Still a lot of TODOs (IR not yet converted) and FIXMEs (no i1 conversions yet). It just stops a particular LHS when it see stuff it can't handle. For control flow so far only ifs are handled. blockpcs for them are implemented too (see example above), but no regular pcs yet. I suspect ifs are enough control flow to get interesting results.

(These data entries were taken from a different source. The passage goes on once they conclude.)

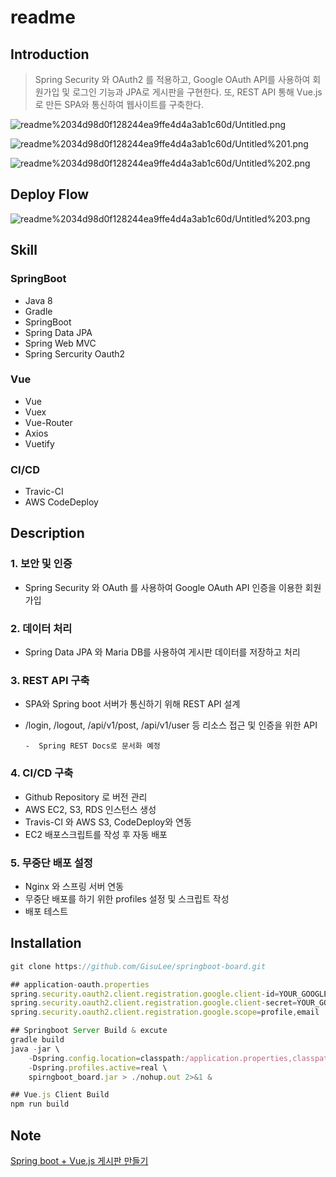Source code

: # readme

## Introduction

> Spring Security 와 OAuth2 를 적용하고, Google OAuth API를 사용하여 회원가입 및 로그인 기능과 JPA로 게시판을 구현한다. 또, REST API 통해 Vue.js로 만든 SPA와 통신하여 웹사이트를 구축한다.

![readme%2034d98d0f128244ea9ffe4d4a3ab1c60d/Untitled.png](readme%2034d98d0f128244ea9ffe4d4a3ab1c60d/Untitled.png)

![readme%2034d98d0f128244ea9ffe4d4a3ab1c60d/Untitled%201.png](readme%2034d98d0f128244ea9ffe4d4a3ab1c60d/Untitled%201.png)

![readme%2034d98d0f128244ea9ffe4d4a3ab1c60d/Untitled%202.png](readme%2034d98d0f128244ea9ffe4d4a3ab1c60d/Untitled%202.png)

## Deploy Flow

![readme%2034d98d0f128244ea9ffe4d4a3ab1c60d/Untitled%203.png](readme%2034d98d0f128244ea9ffe4d4a3ab1c60d/Untitled%203.png)

## Skill

### **SpringBoot**

- Java 8
- Gradle
- SpringBoot
- Spring Data JPA
- Spring Web MVC
- Spring Sercurity Oauth2

### **Vue**

- Vue
- Vuex
- Vue-Router
- Axios
- Vuetify

### CI/CD

- Travic-CI
- AWS CodeDeploy

## Description

### 1. 보안 및 인증

- Spring Security 와 OAuth 를 사용하여 Google OAuth API 인증을 이용한 회원가입

### 2. 데이터 처리

- Spring Data JPA 와 Maria DB를 사용하여 게시판 데이터를 저장하고 처리

### 3. REST API 구축

- SPA와 Spring boot 서버가 통신하기 위해 REST API 설계
- /login, /logout, /api/v1/post, /api/v1/user 등 리소스 접근 및 인증을 위한 API

      -  Spring REST Docs로 문서화 예정 

### 4. CI/CD 구축

- Github Repository 로 버전 관리
- AWS EC2, S3, RDS 인스턴스 생성
- Travis-CI 와 AWS S3, CodeDeploy와 연동
- EC2 배포스크립트를 작성 후 자동 배포

### 5. 무중단 배포 설정

- Nginx 와 스프링 서버 연동
- 무중단 배포를 하기 위한 profiles 설정 및 스크립트 작성
- 배포 테스트

## Installation

```jsx
git clone https://github.com/GisuLee/springboot-board.git

## application-oauth.properties
spring.security.oauth2.client.registration.google.client-id=YOUR_GOOGLE_CLIENT_ID
spring.security.oauth2.client.registration.google.client-secret=YOUR_GOOGLE_SERCET
spring.security.oauth2.client.registration.google.scope=profile,email

## Springboot Server Build & excute
gradle build
java -jar \
    -Dspring.config.location=classpath:/application.properties,classpath:/application-real.properties, classpath:/application-oauth.properties,classpath:/application-real-db.properties \
    -Dspring.profiles.active=real \
    spirngboot_board.jar > ./nohup.out 2>&1 &

## Vue.js Client Build
npm run build
```

## Note

[Spring boot + Vue.js 게시판 만들기](https://www.notion.so/Spring-boot-Vue-js-70989b49173947fcaa15c4f19265f899)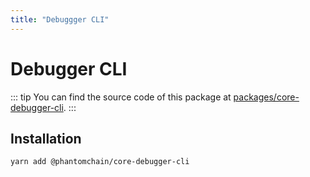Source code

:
 ```yaml
---
title: "Debuggger CLI"
---
```


# Debugger CLI

::: tip
You can find the source code of this package at [packages/core-debugger-cli](https://github.com/PhantomChain/core/tree/develop/packages/core-debugger-cli).
:::

## Installation

```bash
yarn add @phantomchain/core-debugger-cli
```
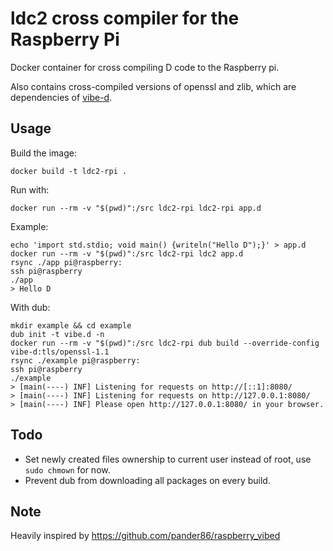 # ldc2 cross compiler for the Raspberry Pi
Docker container for cross compiling D code to the Raspberry pi.

Also contains cross-compiled versions of openssl and zlib, which are dependencies of [vibe-d](https://vibed.org/).

## Usage
Build the image:
```
docker build -t ldc2-rpi .
```

Run with:
```
docker run --rm -v "$(pwd)":/src ldc2-rpi ldc2-rpi app.d
```

Example:
```
echo 'import std.stdio; void main() {writeln("Hello D");}' > app.d
docker run --rm -v "$(pwd)":/src ldc2-rpi ldc2 app.d
rsync ./app pi@raspberry:
ssh pi@raspberry
./app
> Hello D
```

With dub:
```
mkdir example && cd example
dub init -t vibe.d -n
docker run --rm -v "$(pwd)":/src ldc2-rpi dub build --override-config vibe-d:tls/openssl-1.1
rsync ./example pi@raspberry:
ssh pi@raspberry
./example
> [main(----) INF] Listening for requests on http://[::1]:8080/
> [main(----) INF] Listening for requests on http://127.0.0.1:8080/
> [main(----) INF] Please open http://127.0.0.1:8080/ in your browser.
```

## Todo
 - Set newly created files ownership to current user instead of root, use `sudo chmown` for now.
 - Prevent dub from downloading all packages on every build.

## Note
Heavily inspired by https://github.com/pander86/raspberry_vibed
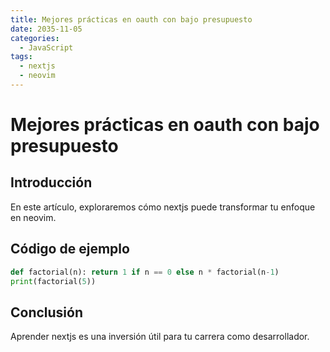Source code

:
 ```yaml
---
title: Mejores prácticas en oauth con bajo presupuesto
date: 2035-11-05
categories:
  - JavaScript
tags:
  - nextjs
  - neovim
---
```


# Mejores prácticas en oauth con bajo presupuesto

## Introducción

En este artículo, exploraremos cómo nextjs puede transformar tu enfoque en neovim.

## Código de ejemplo

```python
def factorial(n): return 1 if n == 0 else n * factorial(n-1)
print(factorial(5))
```

## Conclusión

Aprender nextjs es una inversión útil para tu carrera como desarrollador.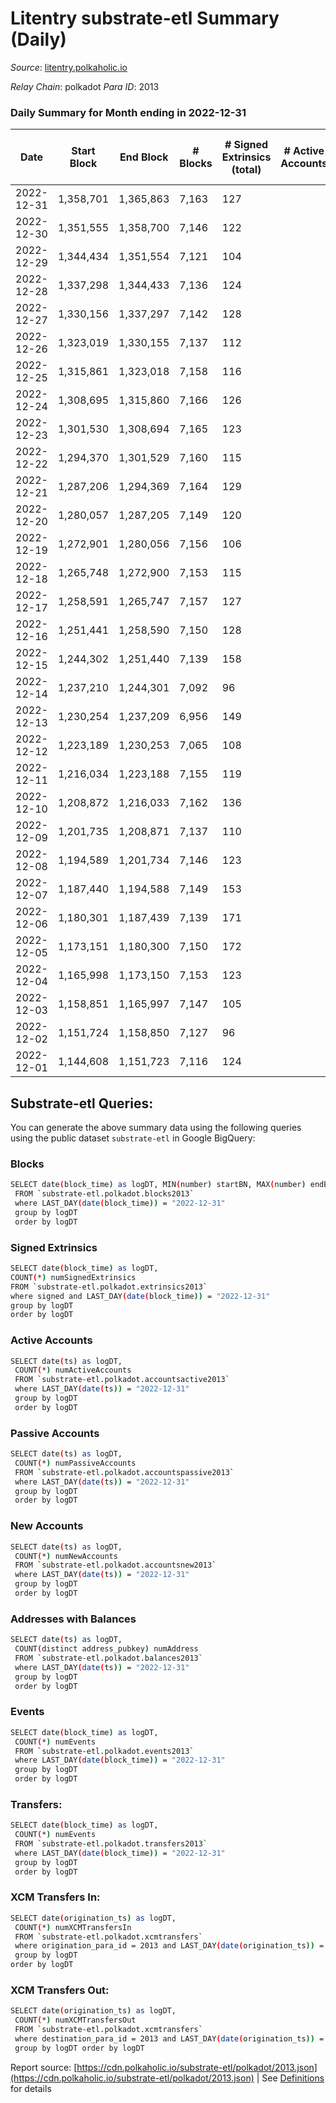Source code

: # Litentry substrate-etl Summary (Daily)

_Source_: [litentry.polkaholic.io](https://litentry.polkaholic.io)

*Relay Chain*: polkadot
*Para ID*: 2013



### Daily Summary for Month ending in 2022-12-31


| Date | Start Block | End Block | # Blocks | # Signed Extrinsics (total) | # Active Accounts | # Passive | # New | # Addresses with Balances | # Events | # Transfers | # XCM Transfers In | # XCM Transfers Out | Issues | 
| ---- | ----------- | --------- | -------- | --------------------------- | ----------------- | --------- | ----- | ------------------------- | -------- | ----------- | ------------------ | ------------------- | ------ |
| 2022-12-31 | 1,358,701 | 1,365,863 | 7,163 | 127 |  |  |  | 4,741 | 20,358 |   |   |   |  |
| 2022-12-30 | 1,351,555 | 1,358,700 | 7,146 | 122 |  |  |  | 4,739 | 20,223 |   |   |   |  |
| 2022-12-29 | 1,344,434 | 1,351,554 | 7,121 | 104 |  |  |  | 4,739 | 18,752 |   |   |   |  |
| 2022-12-28 | 1,337,298 | 1,344,433 | 7,136 | 124 |  |  |  | 4,738 | 20,136 |   |   |   |  |
| 2022-12-27 | 1,330,156 | 1,337,297 | 7,142 | 128 |  |  |  | 4,737 | 20,151 |   |   |   |  |
| 2022-12-26 | 1,323,019 | 1,330,155 | 7,137 | 112 |  |  |  | 4,738 | 19,980 |   |   |   |  |
| 2022-12-25 | 1,315,861 | 1,323,018 | 7,158 | 116 |  |  |  |  | 19,972 |   |   |   |  |
| 2022-12-24 | 1,308,695 | 1,315,860 | 7,166 | 126 |  |  |  |  | 20,039 |   |   |   |  |
| 2022-12-23 | 1,301,530 | 1,308,694 | 7,165 | 123 |  |  |  |  | 19,988 |   |   |   |  |
| 2022-12-22 | 1,294,370 | 1,301,529 | 7,160 | 115 |  |  |  |  | 19,910 |   |   |   |  |
| 2022-12-21 | 1,287,206 | 1,294,369 | 7,164 | 129 |  |  |  |  | 19,967 |   |   |   |  |
| 2022-12-20 | 1,280,057 | 1,287,205 | 7,149 | 120 |  |  |  |  | 19,865 |   |   |   |  |
| 2022-12-19 | 1,272,901 | 1,280,056 | 7,156 | 106 |  |  |  |  | 19,744 | 1  |   |   |  |
| 2022-12-18 | 1,265,748 | 1,272,900 | 7,153 | 115 |  |  |  |  | 19,722 |   |   |   |  |
| 2022-12-17 | 1,258,591 | 1,265,747 | 7,157 | 127 |  |  |  | 4,731 | 19,837 |   |   |   |  |
| 2022-12-16 | 1,251,441 | 1,258,590 | 7,150 | 128 |  |  |  | 4,731 | 19,844 |   |   |   |  |
| 2022-12-15 | 1,244,302 | 1,251,440 | 7,139 | 158 |  |  |  | 4,731 | 19,876 |   |   |   |  |
| 2022-12-14 | 1,237,210 | 1,244,301 | 7,092 | 96 |  |  |  |  | 19,318 |   |   |   |  |
| 2022-12-13 | 1,230,254 | 1,237,209 | 6,956 | 149 |  |  |  | 4,729 | 19,290 |   |   |   |  |
| 2022-12-12 | 1,223,189 | 1,230,253 | 7,065 | 108 |  |  |  |  | 19,189 |   |   |   |  |
| 2022-12-11 | 1,216,034 | 1,223,188 | 7,155 | 119 |  |  |  |  | 19,394 |   |   |   |  |
| 2022-12-10 | 1,208,872 | 1,216,033 | 7,162 | 136 |  |  |  |  | 19,465 |   |   |   |  |
| 2022-12-09 | 1,201,735 | 1,208,871 | 7,137 | 110 |  |  |  |  | 19,212 |   |   |   |  |
| 2022-12-08 | 1,194,589 | 1,201,734 | 7,146 | 123 |  |  |  |  | 19,253 |   |   |   |  |
| 2022-12-07 | 1,187,440 | 1,194,588 | 7,149 | 153 |  |  |  |  | 19,320 |   |   |   |  |
| 2022-12-06 | 1,180,301 | 1,187,439 | 7,139 | 171 |  |  |  |  | 19,218 |   |   |   |  |
| 2022-12-05 | 1,173,151 | 1,180,300 | 7,150 | 172 |  |  |  |  | 19,077 |   |   |   |  |
| 2022-12-04 | 1,165,998 | 1,173,150 | 7,153 | 123 |  |  |  |  | 18,671 |   |   |   |  |
| 2022-12-03 | 1,158,851 | 1,165,997 | 7,147 | 105 |  |  |  |  | 18,454 |   |   |   |  |
| 2022-12-02 | 1,151,724 | 1,158,850 | 7,127 | 96 |  |  |  |  | 18,313 |   |   |   |  |
| 2022-12-01 | 1,144,608 | 1,151,723 | 7,116 | 124 |  |  |  |  | 17,570 |   |   |   |  |

## Substrate-etl Queries:
You can generate the above summary data using the following queries using the public dataset `substrate-etl` in Google BigQuery:

### Blocks
```bash
SELECT date(block_time) as logDT, MIN(number) startBN, MAX(number) endBN, COUNT(*) numBlocks 
 FROM `substrate-etl.polkadot.blocks2013`  
 where LAST_DAY(date(block_time)) = "2022-12-31" 
 group by logDT 
 order by logDT
```

### Signed Extrinsics
```bash
SELECT date(block_time) as logDT, 
COUNT(*) numSignedExtrinsics 
FROM `substrate-etl.polkadot.extrinsics2013`  
where signed and LAST_DAY(date(block_time)) = "2022-12-31" 
group by logDT 
order by logDT
```

### Active Accounts
```bash
SELECT date(ts) as logDT, 
 COUNT(*) numActiveAccounts 
 FROM `substrate-etl.polkadot.accountsactive2013` 
 where LAST_DAY(date(ts)) = "2022-12-31" 
 group by logDT 
 order by logDT
```

### Passive Accounts
```bash
SELECT date(ts) as logDT, 
 COUNT(*) numPassiveAccounts 
 FROM `substrate-etl.polkadot.accountspassive2013` 
 where LAST_DAY(date(ts)) = "2022-12-31" 
 group by logDT 
 order by logDT
```

### New Accounts
```bash
SELECT date(ts) as logDT, 
 COUNT(*) numNewAccounts 
 FROM `substrate-etl.polkadot.accountsnew2013` 
 where LAST_DAY(date(ts)) = "2022-12-31" 
 group by logDT
 order by logDT
```

### Addresses with Balances
```bash
SELECT date(ts) as logDT,
 COUNT(distinct address_pubkey) numAddress 
 FROM `substrate-etl.polkadot.balances2013` 
 where LAST_DAY(date(ts)) = "2022-12-31" 
 group by logDT 
 order by logDT
```

### Events
```bash
SELECT date(block_time) as logDT, 
 COUNT(*) numEvents 
 FROM `substrate-etl.polkadot.events2013` 
 where LAST_DAY(date(block_time)) = "2022-12-31" 
 group by logDT 
 order by logDT
```

### Transfers:
```bash
SELECT date(block_time) as logDT, 
 COUNT(*) numEvents 
 FROM `substrate-etl.polkadot.transfers2013` 
 where LAST_DAY(date(block_time)) = "2022-12-31" 
 group by logDT 
 order by logDT
```

### XCM Transfers In:
```bash
SELECT date(origination_ts) as logDT, 
 COUNT(*) numXCMTransfersIn 
 FROM `substrate-etl.polkadot.xcmtransfers` 
 where origination_para_id = 2013 and LAST_DAY(date(origination_ts)) = "2022-12-31" 
 group by logDT 
order by logDT
```

### XCM Transfers Out:
```bash
SELECT date(origination_ts) as logDT, 
 COUNT(*) numXCMTransfersOut 
 FROM `substrate-etl.polkadot.xcmtransfers` 
 where destination_para_id = 2013 and LAST_DAY(date(origination_ts)) = "2022-12-31" 
 group by logDT order by logDT
```


Report source: [https://cdn.polkaholic.io/substrate-etl/polkadot/2013.json](https://cdn.polkaholic.io/substrate-etl/polkadot/2013.json) | See [Definitions](/DEFINITIONS.md) for details
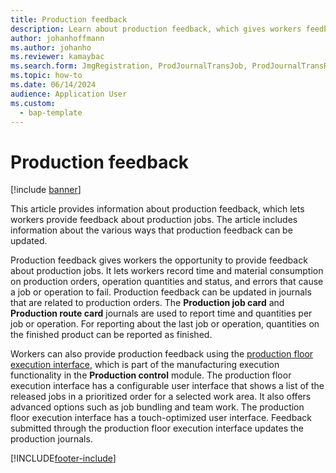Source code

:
 ```yaml
---
title: Production feedback
description: Learn about production feedback, which gives workers feedback about production jobs and the various ways that production feedback can be updated.
author: johanhoffmann
ms.author: johanho
ms.reviewer: kamaybac
ms.search.form: JmgRegistration, ProdJournalTransJob, ProdJournalTransRoute, ProdParmReportFinished
ms.topic: how-to
ms.date: 06/14/2024
audience: Application User
ms.custom: 
  - bap-template
---
```


# Production feedback

[!include [banner](../includes/banner.md)]

This article provides information about production feedback, which lets workers provide feedback about production jobs. The article includes information about the various ways that production feedback can be updated.

Production feedback gives workers the opportunity to provide feedback about production jobs. It lets workers record time and material consumption on production orders, operation quantities and status, and errors that cause a job or operation to fail. Production feedback can be updated in journals that are related to production orders. The **Production job card** and **Production route card** journals are used to report time and quantities per job or operation. For reporting about the last job or operation, quantities on the finished product can be reported as finished. 

Workers can also provide production feedback using the [production floor execution interface](production-floor-execution-use.md), which is part of the manufacturing execution functionality in the **Production control** module. The production floor execution interface has a configurable user interface that shows a list of the released jobs in a prioritized order for a selected work area. It also offers advanced options such as job bundling and team work. The production floor execution interface has a touch-optimized user interface. Feedback submitted through the production floor execution interface updates the production journals.

[!INCLUDE[footer-include](../../includes/footer-banner.md)]
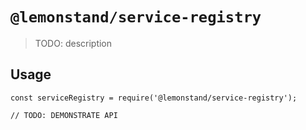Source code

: # `@lemonstand/service-registry`

> TODO: description

## Usage

```
const serviceRegistry = require('@lemonstand/service-registry');

// TODO: DEMONSTRATE API
```
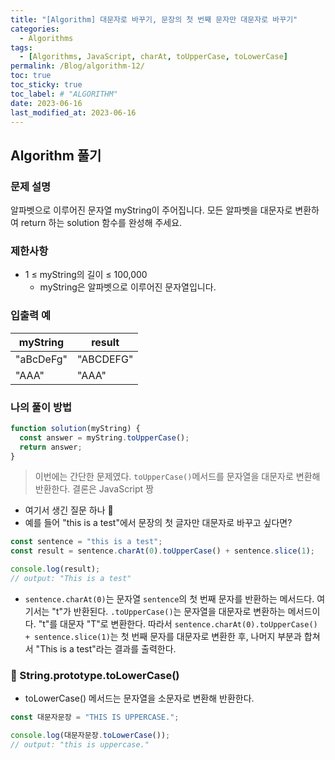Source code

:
 ```yaml
---
title: "[Algorithm] 대문자로 바꾸기, 문장의 첫 번째 문자만 대문자로 바꾸기"
categories:
  - Algorithms
tags:
  - [Algorithms, JavaScript, charAt, toUpperCase, toLowerCase]
permalink: /Blog/algorithm-12/
toc: true
toc_sticky: true
toc_label: # "ALGORITHM"
date: 2023-06-16
last_modified_at: 2023-06-16
---
```


## Algorithm 풀기

### 문제 설명

알파벳으로 이루어진 문자열 myString이 주어집니다. 모든 알파벳을 대문자로 변환하여 return 하는 solution 함수를 완성해 주세요.

### 제한사항

- 1 ≤ myString의 길이 ≤ 100,000
  - myString은 알파벳으로 이루어진 문자열입니다.

### 입출력 예

| myString  | result    |
| --------- | --------- |
| "aBcDeFg" | "ABCDEFG" |
| "AAA"     | "AAA"     |

### 나의 풀이 방법

```js
function solution(myString) {
  const answer = myString.toUpperCase();
  return answer;
}
```

> 이번에는 간단한 문제였다. `toUpperCase()`메서드를 문자열을 대문자로 변환해 반환한다.
> 결론은 JavaScript 짱

- 여기서 생긴 질문 하나 🤔
- 예를 들어 "this is a test"에서 문장의 첫 글자만 대문자로 바꾸고 싶다면?

```js
const sentence = "this is a test";
const result = sentence.charAt(0).toUpperCase() + sentence.slice(1);

console.log(result);
// output: "This is a test"
```

- `sentence.charAt(0)`는 문자열 `sentence`의 첫 번째 문자를 반환하는 메서드다. 여기서는 "t"가 반환된다. `.toUpperCase()`는 문자열을 대문자로 변환하는 메서드이다. "t"를 대문자 "T"로 변환한다. 따라서 `sentence.charAt(0).toUpperCase() + sentence.slice(1)`는 첫 번째 문자를 대문자로 변환한 후, 나머지 부분과 합쳐서 "This is a test"라는 결과를 출력한다.

### 🐳 String.prototype.toLowerCase()

- toLowerCase() 메서드는 문자열을 소문자로 변환해 반환한다.

```js
const 대문자문장 = "THIS IS UPPERCASE.";

console.log(대문자문장.toLowerCase());
// output: "this is uppercase."
```
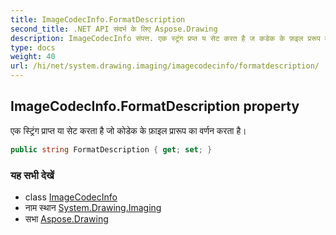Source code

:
 ```yaml
---
title: ImageCodecInfo.FormatDescription
second_title: .NET API संदर्भ के लिए Aspose.Drawing
description: ImageCodecInfo संपत्त. एक स्ट्रंग प्रप्त य सेट करत है ज कडेक के फ़इल प्ररूप क वर्णन करत है
type: docs
weight: 40
url: /hi/net/system.drawing.imaging/imagecodecinfo/formatdescription/
---
```

## ImageCodecInfo.FormatDescription property

एक स्ट्रिंग प्राप्त या सेट करता है जो कोडेक के फ़ाइल प्रारूप का वर्णन करता है।

```csharp
public string FormatDescription { get; set; }
```

### यह सभी देखें

* class [ImageCodecInfo](../)
* नाम स्थान [System.Drawing.Imaging](../../imagecodecinfo/)
* सभा [Aspose.Drawing](../../../)


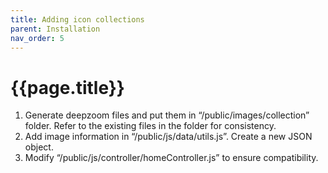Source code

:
 ```yaml
---
title: Adding icon collections
parent: Installation
nav_order: 5
---
```


# {{page.title}}

1. Generate deepzoom files and put them in “/public/images/collection”  folder. Refer to the existing files in the folder for consistency.
2. Add image information in “/public/js/data/utils.js”. Create a new JSON object.
3. Modify “/public/js/controller/homeController.js” to ensure compatibility.
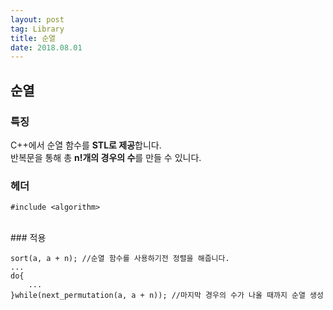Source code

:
 ```yaml
---
layout: post 
tag: Library
title: 순열
date: 2018.08.01
---
```


## 순열  
### 특징  

C++에서 순열 함수를 **STL로 제공**합니다.   
반복문을 통해 총 **n!개의 경우의 수**를 만들 수 있니다.  

### 헤더   

```
#include <algorithm>
```

<br>
### 적용  

```
sort(a, a + n);	//순열 함수를 사용하기전 정렬을 해줍니다.
...
do{
    ...
}while(next_permutation(a, a + n));	//마지막 경우의 수가 나올 때까지 순열 생성
```

<br>
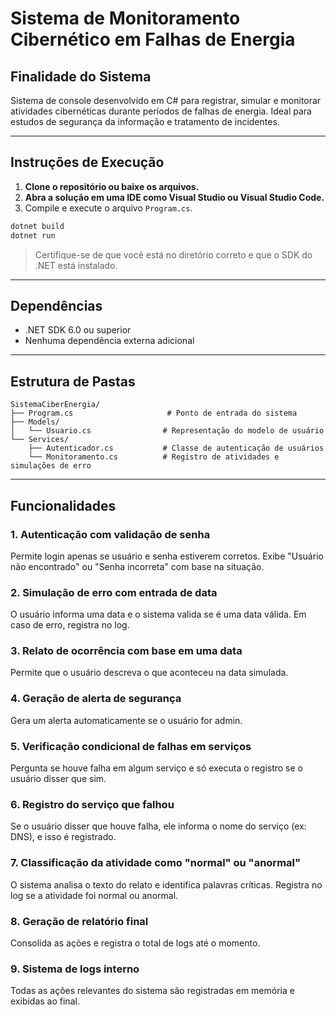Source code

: 
# Sistema de Monitoramento Cibernético em Falhas de Energia

## Finalidade do Sistema

Sistema de console desenvolvido em C# para registrar, simular e monitorar atividades cibernéticas durante períodos de falhas de energia. 
Ideal para estudos de segurança da informação e tratamento de incidentes.

---

## Instruções de Execução

1. **Clone o repositório ou baixe os arquivos.**
2. **Abra a solução em uma IDE como Visual Studio ou Visual Studio Code.**
3. Compile e execute o arquivo `Program.cs`.

```bash
dotnet build
dotnet run
```

> Certifique-se de que você está no diretório correto e que o SDK do .NET está instalado.

---

## Dependências

- .NET SDK 6.0 ou superior
- Nenhuma dependência externa adicional

---

## Estrutura de Pastas

```
SistemaCiberEnergia/
├── Program.cs                     # Ponto de entrada do sistema
├── Models/
│   └── Usuario.cs                # Representação do modelo de usuário
└── Services/
    ├── Autenticador.cs           # Classe de autenticação de usuários
    └── Monitoramento.cs          # Registro de atividades e simulações de erro
```

---

## Funcionalidades

### 1. Autenticação com validação de senha
Permite login apenas se usuário e senha estiverem corretos.
Exibe "Usuário não encontrado" ou "Senha incorreta" com base na situação.

### 2. Simulação de erro com entrada de data
O usuário informa uma data e o sistema valida se é uma data válida.
Em caso de erro, registra no log.

### 3. Relato de ocorrência com base em uma data
Permite que o usuário descreva o que aconteceu na data simulada.

### 4. Geração de alerta de segurança
Gera um alerta automaticamente se o usuário for admin.

### 5. Verificação condicional de falhas em serviços
Pergunta se houve falha em algum serviço e só executa o registro se o usuário disser que sim.

### 6. Registro do serviço que falhou
Se o usuário disser que houve falha, ele informa o nome do serviço (ex: DNS), e isso é registrado.

### 7. Classificação da atividade como "normal" ou "anormal"
O sistema analisa o texto do relato e identifica palavras críticas.
Registra no log se a atividade foi normal ou anormal.

### 8. Geração de relatório final
Consolida as ações e registra o total de logs até o momento.

### 9. Sistema de logs interno
Todas as ações relevantes do sistema são registradas em memória e exibidas ao final.
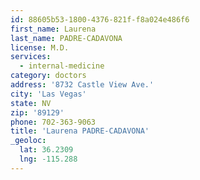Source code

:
```yaml
---
id: 88605b53-1800-4376-821f-f8a024e486f6
first_name: Laurena
last_name: PADRE-CADAVONA
license: M.D.
services:
  - internal-medicine
category: doctors
address: '8732 Castle View Ave.'
city: 'Las Vegas'
state: NV
zip: '89129'
phone: 702-363-9063
title: 'Laurena PADRE-CADAVONA'
_geoloc:
  lat: 36.2309
  lng: -115.288
---
```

Some thoughts as I was doing this:

  • One thing I would expect the Souper approach to help with is "backend" inefficiencies. wasm is often code that has been run through the LLVM optimizer (nothing new there for Souper), but then it goes through an LLVM backend, which maybe introduces extra work there.
  • wasm not run through the LLVM optimizer is interesting too, e.g. generated from Go or AssemblyScript, and maybe optimized by Binaryen. Souper on such wasm could find stuff the Go, AssemblyScript, and Binaryen optimizers could do better. I'm guessing there is quite a lot there!
  • We can't expect this to handle very low-level wasm things like -(-64) being smaller than 64, or things with tees, block and if values, etc. All those details get lost in the translation to Souper IR. Overall I expect we can benefit both from the Souper approach and from superoptimizing on wasm directly (I recently got that building again for more tests), they are probably complementary.

@regehr
Copy link
Collaborator

regehr commented Apr 22, 2018

Awesome. Is there a particular C/C++ code base that is particularly representative of code you're interested in optimizing, that I should start with? Otherwise I'll just build a few random things.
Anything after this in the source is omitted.